Exercise:
Once you reach the line containing "If we have predicative", reproduce it and every later line exactly, through the end of the data.

*** Opening of Task inputs ***

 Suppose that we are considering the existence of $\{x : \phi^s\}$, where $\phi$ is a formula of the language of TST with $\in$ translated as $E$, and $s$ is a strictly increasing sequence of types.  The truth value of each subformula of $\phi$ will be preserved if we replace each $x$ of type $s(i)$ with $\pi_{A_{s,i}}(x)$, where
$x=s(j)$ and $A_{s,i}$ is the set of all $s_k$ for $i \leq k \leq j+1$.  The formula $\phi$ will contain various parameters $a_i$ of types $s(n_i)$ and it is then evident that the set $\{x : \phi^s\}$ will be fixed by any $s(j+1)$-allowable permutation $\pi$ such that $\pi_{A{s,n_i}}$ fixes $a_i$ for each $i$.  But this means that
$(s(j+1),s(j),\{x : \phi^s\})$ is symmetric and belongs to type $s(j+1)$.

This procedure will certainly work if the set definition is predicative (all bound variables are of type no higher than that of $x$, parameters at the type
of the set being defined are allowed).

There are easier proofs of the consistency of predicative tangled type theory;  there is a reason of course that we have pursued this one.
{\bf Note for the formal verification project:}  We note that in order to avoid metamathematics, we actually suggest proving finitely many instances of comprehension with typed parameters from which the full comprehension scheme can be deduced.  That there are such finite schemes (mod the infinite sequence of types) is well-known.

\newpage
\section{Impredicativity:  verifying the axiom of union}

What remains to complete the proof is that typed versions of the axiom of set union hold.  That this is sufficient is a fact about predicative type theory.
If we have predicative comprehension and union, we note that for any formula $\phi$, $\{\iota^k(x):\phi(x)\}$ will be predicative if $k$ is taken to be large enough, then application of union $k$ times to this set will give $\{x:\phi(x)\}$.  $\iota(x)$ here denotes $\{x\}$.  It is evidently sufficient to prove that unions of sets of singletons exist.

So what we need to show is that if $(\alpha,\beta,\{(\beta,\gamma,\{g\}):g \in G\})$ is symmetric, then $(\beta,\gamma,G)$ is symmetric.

*** Close of Task inputs ***

Exercise solution:
If we have predicative comprehension and union, we note that for any formula $\phi$, $\{\iota^k(x):\phi(x)\}$ will be predicative if $k$ is taken to be large enough, then application of union $k$ times to this set will give $\{x:\phi(x)\}$.  $\iota(x)$ here denotes $\{x\}$.  It is evidently sufficient to prove that unions of sets of singletons exist.

So what we need to show is that if $(\alpha,\beta,\{(\beta,\gamma,\{g\}):g \in G\})$ is symmetric, then $(\beta,\gamma,G)$ is symmetric.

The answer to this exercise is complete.